Pet carriers not wanted for whitebox stampede

Think servers, you think Hewlett-Packard – the world’s number-one by market share.

HP makes $3bn a quarter on such machines; by virtue of owning Compaq, HP claims it made the industry’s first PC server, the SystemPro in November 1989.

Aside from some claims on software and cloud, HP’s history is as original equipment maker (OEM).

Yet, HP has introduced a new server line untouched by this OEM’s own manufacturing plants and that bears the HP crest: the HP Cloudline rack servers.

Cloudline is built by Foxconn, the Taiwanese contract manufacturer better known for stuffing iPads, iPhones, Kindles, Playstations and Xboxes into the eager hands of the world’s consumers. HP announced the Foxconn hook up in April 2014.
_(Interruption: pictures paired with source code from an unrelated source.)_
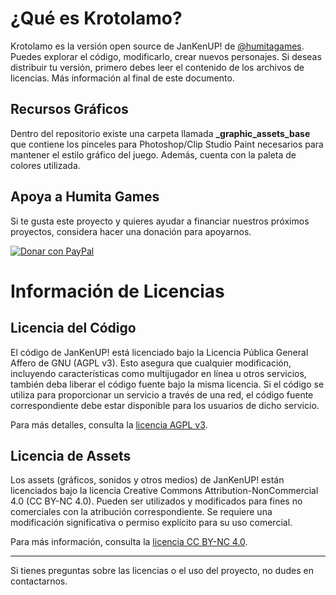 # ¿Qué es Krotolamo?
Krotolamo es la versión open source de JanKenUP! de [@humitagames](https://humitagames.com). Puedes explorar el código, modificarlo, crear nuevos personajes. Si deseas distribuir tu versión, primero debes leer el contenido de los archivos de licencias. Más información al final de este documento.

## Recursos Gráficos
Dentro del repositorio existe una carpeta llamada **_graphic_assets_base** que contiene los pinceles para Photoshop/Clip Studio Paint necesarios para mantener el estilo gráfico del juego. Además, cuenta con la paleta de colores utilizada.

## Apoya a Humita Games
Si te gusta este proyecto y quieres ayudar a financiar nuestros próximos proyectos, considera hacer una donación para apoyarnos.

[![Donar con PayPal](https://img.shields.io/badge/Donar-PayPal-blue.svg)](https://paypal.me/humitagames)

# Información de Licencias

## Licencia del Código
El código de JanKenUP! está licenciado bajo la Licencia Pública General Affero de GNU (AGPL v3). 
Esto asegura que cualquier modificación, incluyendo características como multijugador en línea u otros servicios, también deba liberar el código fuente bajo la misma licencia. 
Si el código se utiliza para proporcionar un servicio a través de una red, el código fuente correspondiente debe estar disponible para los usuarios de dicho servicio.

Para más detalles, consulta la [licencia AGPL v3](https://www.gnu.org/licenses/agpl-3.0.html).

## Licencia de Assets
Los assets (gráficos, sonidos y otros medios) de JanKenUP! están licenciados bajo la licencia Creative Commons Attribution-NonCommercial 4.0 (CC BY-NC 4.0). 
Pueden ser utilizados y modificados para fines no comerciales con la atribución correspondiente. Se requiere una modificación significativa o permiso explícito para su uso comercial.

Para más información, consulta la [licencia CC BY-NC 4.0](https://creativecommons.org/licenses/by-nc/4.0/).

---

Si tienes preguntas sobre las licencias o el uso del proyecto, no dudes en contactarnos.
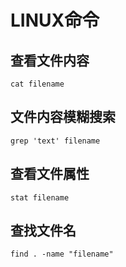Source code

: # LINUX命令

## 查看文件内容

    cat filename

## 文件内容模糊搜索

    grep 'text' filename

## 查看文件属性

    stat filename

## 查找文件名

    find . -name "filename"
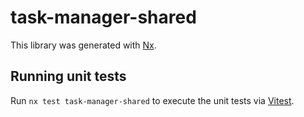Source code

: # task-manager-shared

This library was generated with [Nx](https://nx.dev).

## Running unit tests

Run `nx test task-manager-shared` to execute the unit tests via [Vitest](https://vitest.dev/).
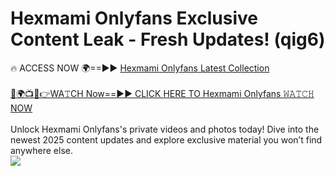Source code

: # Hexmami Onlyfans Exclusive Content Leak - Fresh Updates! (qig6)

🔥 ACCESS NOW 🌍==►► <a href="https://tinyurl.com/kvy9nzfs" rel="nofollow">Hexmami Onlyfans Latest Collection</a>
<br><br>
[🔴🌍📺📱👉WA𝚃CH Now==►► CLICK HERE TO Hexmami Onlyfans 𝚆𝙰𝚃𝙲𝙷 NOW](https://tinyurl.com/kvy9nzfs)
<br><br>
Unlock Hexmami Onlyfans's private videos and photos today! Dive into the newest 2025 content updates and explore exclusive material you won’t find anywhere else.
<br>
<a href="https://tinyurl.com/kvy9nzfs" rel="nofollow" data-target="animated-image.originalLink"><img src="https://camo.githubusercontent.com/8a4f000d20f83aca3bf7ec5f350d767afa0574a8a352519fd8cfa583a6f93a33/68747470733a2f2f692e696d6775722e636f6d2f644a486b345a712e676966" data-canonical-src="https://i.imgur.com/dJHk4Zq.gif" style="max-width: 100%; display: inline-block;" data-target="animated-image.originalImage"></a>
<br>
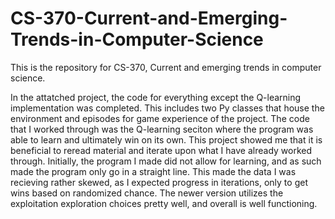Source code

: # CS-370-Current-and-Emerging-Trends-in-Computer-Science
This is the repository for CS-370,  Current and emerging trends in computer science.

In the attatched project, the code for everything except the Q-learning implementation was completed. This includes two Py classes that house the environment and episodes for game experience of the project. The code that I worked through was the Q-learning seciton where the program was able to learn and ultimately win on its own. This project showed me that it is beneficial to reread material and iterate upon what I have already worked through. Initially, the program I made did not allow for learning, and as such made the program only go in a straight line. This made the data I was recieving rather skewed, as I expected progress in iterations, only to get wins based on randomized chance. The newer version utilizes the exploitation exploration choices pretty well, and overall is well functioning.

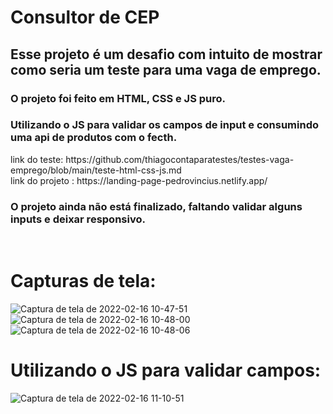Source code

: # Consultor de CEP
<h2>Esse projeto é um desafio com intuito de mostrar como seria um teste para uma vaga de emprego.</h2>
<h3>O projeto foi feito em HTML, CSS e JS puro.</h3>
<h3>Utilizando o JS para validar os campos de input e consumindo uma api de produtos com o fecth.</h3>
link do teste: https://github.com/thiagocontaparatestes/testes-vaga-emprego/blob/main/teste-html-css-js.md
<br>
link do projeto : https://landing-page-pedrovincius.netlify.app/
<h3>O projeto ainda não está finalizado, faltando validar alguns inputs e deixar responsivo.</h3>
<br>
<h1>Capturas de tela:</h1>

![Captura de tela de 2022-02-16 10-47-51](https://user-images.githubusercontent.com/91329679/154285940-7b541a6c-996f-4ed0-b6bf-7db9aa4866ca.png)
![Captura de tela de 2022-02-16 10-48-00](https://user-images.githubusercontent.com/91329679/154286084-e6765d63-5d5d-45d6-93b3-8283b64fe085.png)
![Captura de tela de 2022-02-16 10-48-06](https://user-images.githubusercontent.com/91329679/154286205-bfeaac0b-a694-4cb5-bf81-e7d81a82d70f.png)

<h1>Utilizando o JS para validar campos:</h1>

![Captura de tela de 2022-02-16 11-10-51](https://user-images.githubusercontent.com/91329679/154286345-aab77831-811c-48e6-a24e-58f020a89b1f.png)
Meg Whitman’s firm denies it’s outsourced Cloudline design and manufacture to Foxconn, but it effectively has. HP brings its understanding of "customer requirements" to the Foxconn relationship, it tells us. So what exactly is going on?

Part of the answer lies in what’s been delivered: server sleds for memory and storage rich apps – the CL 7300, 7100 and 2200 – and two 1U, 2P servers for memory and storage-rich applications that deliver “efficient, front-end web performance".

Efficiency is the key, not grace and HP draws the distinction between Cloudline and its flagship server line, ProLiant.

Cloudline has had the ProLiant features stripped out. Gone are Smart Array controllers, OneView, the HP ROM and BIOS and there’s no hot-pluggable backplane.

Cloudline will work with other makers’ systems – firmware from, say, Seagate or Hitachi on storage – rather than trying to get you to use the HP glue.

What you are getting is interchangeability: Cloudline has been build in accordance with the Facebook’s Open Compute Project – for a system to use “industry standard” interfaces.

But the good thing about that old HP stack was that while you were tied into HP’s management software or BIOS, you were reasonably guaranteed things would work.